Everytime I see them they’ve got a new favourite coffee haunt. Get them on the subject and they’ve usually got a long list of reasons why their latest hangout is the best. One thing never changes though. Whenever they come to visit me in Norwich they always insist on frequenting this lunchtime favourite on St Georges Street.
Sometimes even when they’re not planning a visit they still bring it up, marvelling back at fantastic cappuccinos of years gone by.
Much as I’d like to trump their coffee expertise by insisting their barking up the wrong tree, I can’t. They’re right, the cappos (their phrase, not mine) here are great. Great coffee, just milky enough with lots of froth and chocolate; plus a cocoa wafer on the side, for extra indulgence.
However where I can take issue is that the coffees aren’t the best thing about Expresso, despite its name. They don’t do a big menu — actually there is no menu at all — but what they do is perfect lunchtime fare (they are also open for breakfast too).
Great thick rustic ciabatta sandwiches filled with things like sweet chilli chicken with mixed pickles; mozzarella, oven-baked tomatoes and pesto; roast Norfolk ham, emmental and tomato; hummous, Mediterranean roasted vegetables and goats’ cheese, plus the speciality Expresso Reuben sandwich, packed with pastrami, sauerkraut, gerkins and cheese.
There is also a great daily home made soup including things like black bean with a tomato and corriander salsa, bacon and parmesan split pea and lentil, chicken and courgette, and Callaloo, which includes coconut milk, chicken, prawns and butternut squash.
Like I said it’s always interesting and they make a point of using local ingredients and produce wherever possible too.
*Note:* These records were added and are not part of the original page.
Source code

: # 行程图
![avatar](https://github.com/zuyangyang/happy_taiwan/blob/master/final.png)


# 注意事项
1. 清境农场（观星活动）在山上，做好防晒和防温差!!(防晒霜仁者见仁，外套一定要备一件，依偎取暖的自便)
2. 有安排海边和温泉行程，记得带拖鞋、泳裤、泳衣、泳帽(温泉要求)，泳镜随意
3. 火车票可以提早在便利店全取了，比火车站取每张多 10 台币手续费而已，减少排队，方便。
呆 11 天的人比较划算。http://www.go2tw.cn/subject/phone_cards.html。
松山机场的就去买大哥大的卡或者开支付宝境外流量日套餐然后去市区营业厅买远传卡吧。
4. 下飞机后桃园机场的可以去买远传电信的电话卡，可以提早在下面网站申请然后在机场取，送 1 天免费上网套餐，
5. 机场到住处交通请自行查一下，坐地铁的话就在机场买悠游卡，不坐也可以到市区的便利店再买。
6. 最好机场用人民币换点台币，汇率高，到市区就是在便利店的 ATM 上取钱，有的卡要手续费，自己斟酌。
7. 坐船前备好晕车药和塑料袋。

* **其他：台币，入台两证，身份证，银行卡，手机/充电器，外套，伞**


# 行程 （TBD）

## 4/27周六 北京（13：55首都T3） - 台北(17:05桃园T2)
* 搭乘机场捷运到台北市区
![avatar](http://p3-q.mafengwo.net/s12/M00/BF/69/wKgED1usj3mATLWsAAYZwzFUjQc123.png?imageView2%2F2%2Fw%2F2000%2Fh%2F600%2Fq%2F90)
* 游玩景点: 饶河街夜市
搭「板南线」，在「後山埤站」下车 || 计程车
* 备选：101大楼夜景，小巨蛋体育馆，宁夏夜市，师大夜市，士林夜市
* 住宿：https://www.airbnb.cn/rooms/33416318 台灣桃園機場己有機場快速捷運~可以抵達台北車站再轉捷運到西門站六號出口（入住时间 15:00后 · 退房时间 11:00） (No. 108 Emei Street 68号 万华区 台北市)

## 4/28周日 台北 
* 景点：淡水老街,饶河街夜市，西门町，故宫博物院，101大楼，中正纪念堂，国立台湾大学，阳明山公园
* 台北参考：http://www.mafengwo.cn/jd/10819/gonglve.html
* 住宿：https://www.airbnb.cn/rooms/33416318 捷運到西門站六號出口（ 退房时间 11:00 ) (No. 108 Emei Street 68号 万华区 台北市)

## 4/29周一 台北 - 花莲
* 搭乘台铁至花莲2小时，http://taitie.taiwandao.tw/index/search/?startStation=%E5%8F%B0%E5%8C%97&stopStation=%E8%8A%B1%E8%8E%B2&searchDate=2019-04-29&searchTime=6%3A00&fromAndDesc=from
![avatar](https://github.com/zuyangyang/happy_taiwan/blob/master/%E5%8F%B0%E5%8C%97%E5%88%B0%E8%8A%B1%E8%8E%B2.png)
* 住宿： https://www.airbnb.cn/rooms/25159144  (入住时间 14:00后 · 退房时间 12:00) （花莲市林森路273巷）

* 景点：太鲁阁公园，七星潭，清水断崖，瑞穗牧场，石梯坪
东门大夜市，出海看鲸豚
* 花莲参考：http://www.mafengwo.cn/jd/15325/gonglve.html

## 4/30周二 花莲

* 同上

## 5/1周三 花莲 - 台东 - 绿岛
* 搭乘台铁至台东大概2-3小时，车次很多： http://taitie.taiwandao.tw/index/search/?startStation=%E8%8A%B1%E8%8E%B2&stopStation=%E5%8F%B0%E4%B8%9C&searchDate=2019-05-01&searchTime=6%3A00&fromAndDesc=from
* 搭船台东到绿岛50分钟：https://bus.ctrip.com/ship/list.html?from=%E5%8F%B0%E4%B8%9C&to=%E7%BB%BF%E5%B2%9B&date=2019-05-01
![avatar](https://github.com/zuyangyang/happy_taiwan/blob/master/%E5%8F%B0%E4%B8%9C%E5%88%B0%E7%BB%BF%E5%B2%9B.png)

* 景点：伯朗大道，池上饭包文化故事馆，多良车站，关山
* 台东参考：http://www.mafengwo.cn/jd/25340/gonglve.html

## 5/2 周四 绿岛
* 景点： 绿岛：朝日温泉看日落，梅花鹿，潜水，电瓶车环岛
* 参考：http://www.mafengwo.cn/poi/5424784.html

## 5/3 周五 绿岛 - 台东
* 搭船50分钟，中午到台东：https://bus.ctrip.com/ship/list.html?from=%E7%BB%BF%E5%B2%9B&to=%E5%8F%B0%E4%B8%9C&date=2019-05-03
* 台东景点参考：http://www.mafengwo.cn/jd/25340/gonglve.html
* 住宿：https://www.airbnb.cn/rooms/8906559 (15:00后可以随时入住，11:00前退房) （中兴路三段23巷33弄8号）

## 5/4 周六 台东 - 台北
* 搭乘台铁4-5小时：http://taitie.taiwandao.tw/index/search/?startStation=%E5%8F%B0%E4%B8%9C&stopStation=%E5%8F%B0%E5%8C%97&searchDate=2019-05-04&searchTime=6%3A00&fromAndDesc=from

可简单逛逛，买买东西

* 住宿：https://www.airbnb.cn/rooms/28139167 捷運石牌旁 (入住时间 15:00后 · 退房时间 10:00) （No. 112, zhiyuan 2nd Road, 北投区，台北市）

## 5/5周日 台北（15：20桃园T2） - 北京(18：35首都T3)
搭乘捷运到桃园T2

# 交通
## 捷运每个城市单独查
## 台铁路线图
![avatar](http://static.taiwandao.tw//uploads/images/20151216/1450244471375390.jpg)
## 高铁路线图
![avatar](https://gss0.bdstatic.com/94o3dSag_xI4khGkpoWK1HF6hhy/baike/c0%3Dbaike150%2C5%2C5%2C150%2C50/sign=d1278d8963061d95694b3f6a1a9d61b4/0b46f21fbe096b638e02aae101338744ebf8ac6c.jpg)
No wonder the place is always packed between midday and 2pm.
Expresso has been a popular spot for over a decade now — helped in no small part by students and lecturers from the art school just down the road who give the place an arty vibe. They have regular exhibitions too, with artworks by local artists on the walls.
With a central serving area, the café itself isn’t that big and consequently can get a little overly busy at times, but there is a small conservatory out the back, window seats and, after a long running planning battle, tables outside that are great to watch the world go by.
On out latest visit they had a great potato salad which made a great side to my emmental, red onion and mango chutney toasted sandwich, though it was filling enough on its own. And that day’s vegetable curry soup was think, filling and spicy enough to warm a chilly day.
We pushed the boat out more than we would on a normal lunchtime by also indulging ourselves from the selection of cakes.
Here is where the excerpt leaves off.